[Records drawn from a dataset]

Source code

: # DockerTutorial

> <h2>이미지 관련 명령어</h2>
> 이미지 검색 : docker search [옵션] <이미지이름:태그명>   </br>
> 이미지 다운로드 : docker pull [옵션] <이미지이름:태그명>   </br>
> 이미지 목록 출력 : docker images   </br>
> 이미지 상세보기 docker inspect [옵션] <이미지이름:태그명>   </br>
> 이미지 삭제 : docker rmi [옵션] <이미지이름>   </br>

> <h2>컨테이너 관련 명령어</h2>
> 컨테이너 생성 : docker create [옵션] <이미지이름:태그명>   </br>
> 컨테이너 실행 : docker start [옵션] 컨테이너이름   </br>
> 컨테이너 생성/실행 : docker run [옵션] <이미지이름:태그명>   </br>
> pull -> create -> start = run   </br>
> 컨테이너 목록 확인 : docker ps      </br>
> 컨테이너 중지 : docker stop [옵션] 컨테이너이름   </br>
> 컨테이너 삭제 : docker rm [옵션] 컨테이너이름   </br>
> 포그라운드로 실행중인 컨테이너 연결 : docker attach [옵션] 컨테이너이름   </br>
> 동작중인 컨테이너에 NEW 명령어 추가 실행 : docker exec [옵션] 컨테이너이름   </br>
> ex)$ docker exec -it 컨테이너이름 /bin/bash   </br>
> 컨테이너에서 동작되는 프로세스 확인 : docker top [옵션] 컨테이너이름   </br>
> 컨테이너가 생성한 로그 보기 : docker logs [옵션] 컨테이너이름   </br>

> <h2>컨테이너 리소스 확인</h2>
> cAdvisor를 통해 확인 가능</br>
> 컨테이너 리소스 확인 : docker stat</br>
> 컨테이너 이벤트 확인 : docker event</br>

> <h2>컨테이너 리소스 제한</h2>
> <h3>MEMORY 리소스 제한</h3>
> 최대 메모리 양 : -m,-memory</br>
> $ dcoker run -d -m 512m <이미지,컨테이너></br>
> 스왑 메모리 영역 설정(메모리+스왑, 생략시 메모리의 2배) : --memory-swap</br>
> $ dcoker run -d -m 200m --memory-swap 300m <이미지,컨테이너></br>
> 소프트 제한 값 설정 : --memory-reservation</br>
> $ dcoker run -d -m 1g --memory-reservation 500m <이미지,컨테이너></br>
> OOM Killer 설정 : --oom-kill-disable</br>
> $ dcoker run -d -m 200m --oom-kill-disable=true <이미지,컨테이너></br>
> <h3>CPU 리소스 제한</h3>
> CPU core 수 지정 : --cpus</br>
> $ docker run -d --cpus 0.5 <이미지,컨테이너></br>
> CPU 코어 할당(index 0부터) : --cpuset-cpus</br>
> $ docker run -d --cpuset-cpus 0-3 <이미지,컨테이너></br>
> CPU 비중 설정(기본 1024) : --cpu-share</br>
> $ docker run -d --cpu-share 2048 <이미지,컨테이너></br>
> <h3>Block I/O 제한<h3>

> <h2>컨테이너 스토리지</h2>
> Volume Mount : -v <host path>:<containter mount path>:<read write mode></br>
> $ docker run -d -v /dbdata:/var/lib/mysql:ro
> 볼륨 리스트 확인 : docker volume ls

Description of the task: Your answer should repeat every entry exactly.

Solved problem:
Source code

: # DockerTutorial

> <h2>이미지 관련 명령어</h2>
> 이미지 검색 : docker search [옵션] <이미지이름:태그명>   </br>
> 이미지 다운로드 : docker pull [옵션] <이미지이름:태그명>   </br>
> 이미지 목록 출력 : docker images   </br>
> 이미지 상세보기 docker inspect [옵션] <이미지이름:태그명>   </br>
> 이미지 삭제 : docker rmi [옵션] <이미지이름>   </br>

> <h2>컨테이너 관련 명령어</h2>
> 컨테이너 생성 : docker create [옵션] <이미지이름:태그명>   </br>
> 컨테이너 실행 : docker start [옵션] 컨테이너이름   </br>
> 컨테이너 생성/실행 : docker run [옵션] <이미지이름:태그명>   </br>
> pull -> create -> start = run   </br>
> 컨테이너 목록 확인 : docker ps      </br>
> 컨테이너 중지 : docker stop [옵션] 컨테이너이름   </br>
> 컨테이너 삭제 : docker rm [옵션] 컨테이너이름   </br>
> 포그라운드로 실행중인 컨테이너 연결 : docker attach [옵션] 컨테이너이름   </br>
> 동작중인 컨테이너에 NEW 명령어 추가 실행 : docker exec [옵션] 컨테이너이름   </br>
> ex)$ docker exec -it 컨테이너이름 /bin/bash   </br>
> 컨테이너에서 동작되는 프로세스 확인 : docker top [옵션] 컨테이너이름   </br>
> 컨테이너가 생성한 로그 보기 : docker logs [옵션] 컨테이너이름   </br>

> <h2>컨테이너 리소스 확인</h2>
> cAdvisor를 통해 확인 가능</br>
> 컨테이너 리소스 확인 : docker stat</br>
> 컨테이너 이벤트 확인 : docker event</br>

> <h2>컨테이너 리소스 제한</h2>
> <h3>MEMORY 리소스 제한</h3>
> 최대 메모리 양 : -m,-memory</br>
> $ dcoker run -d -m 512m <이미지,컨테이너></br>
> 스왑 메모리 영역 설정(메모리+스왑, 생략시 메모리의 2배) : --memory-swap</br>
> $ dcoker run -d -m 200m --memory-swap 300m <이미지,컨테이너></br>
> 소프트 제한 값 설정 : --memory-reservation</br>
> $ dcoker run -d -m 1g --memory-reservation 500m <이미지,컨테이너></br>
> OOM Killer 설정 : --oom-kill-disable</br>
> $ dcoker run -d -m 200m --oom-kill-disable=true <이미지,컨테이너></br>
> <h3>CPU 리소스 제한</h3>
> CPU core 수 지정 : --cpus</br>
> $ docker run -d --cpus 0.5 <이미지,컨테이너></br>
> CPU 코어 할당(index 0부터) : --cpuset-cpus</br>
> $ docker run -d --cpuset-cpus 0-3 <이미지,컨테이너></br>
> CPU 비중 설정(기본 1024) : --cpu-share</br>
> $ docker run -d --cpu-share 2048 <이미지,컨테이너></br>
> <h3>Block I/O 제한<h3>

> <h2>컨테이너 스토리지</h2>
> Volume Mount : -v <host path>:<containter mount path>:<read write mode></br>
> $ docker run -d -v /dbdata:/var/lib/mysql:ro
> 볼륨 리스트 확인 : docker volume ls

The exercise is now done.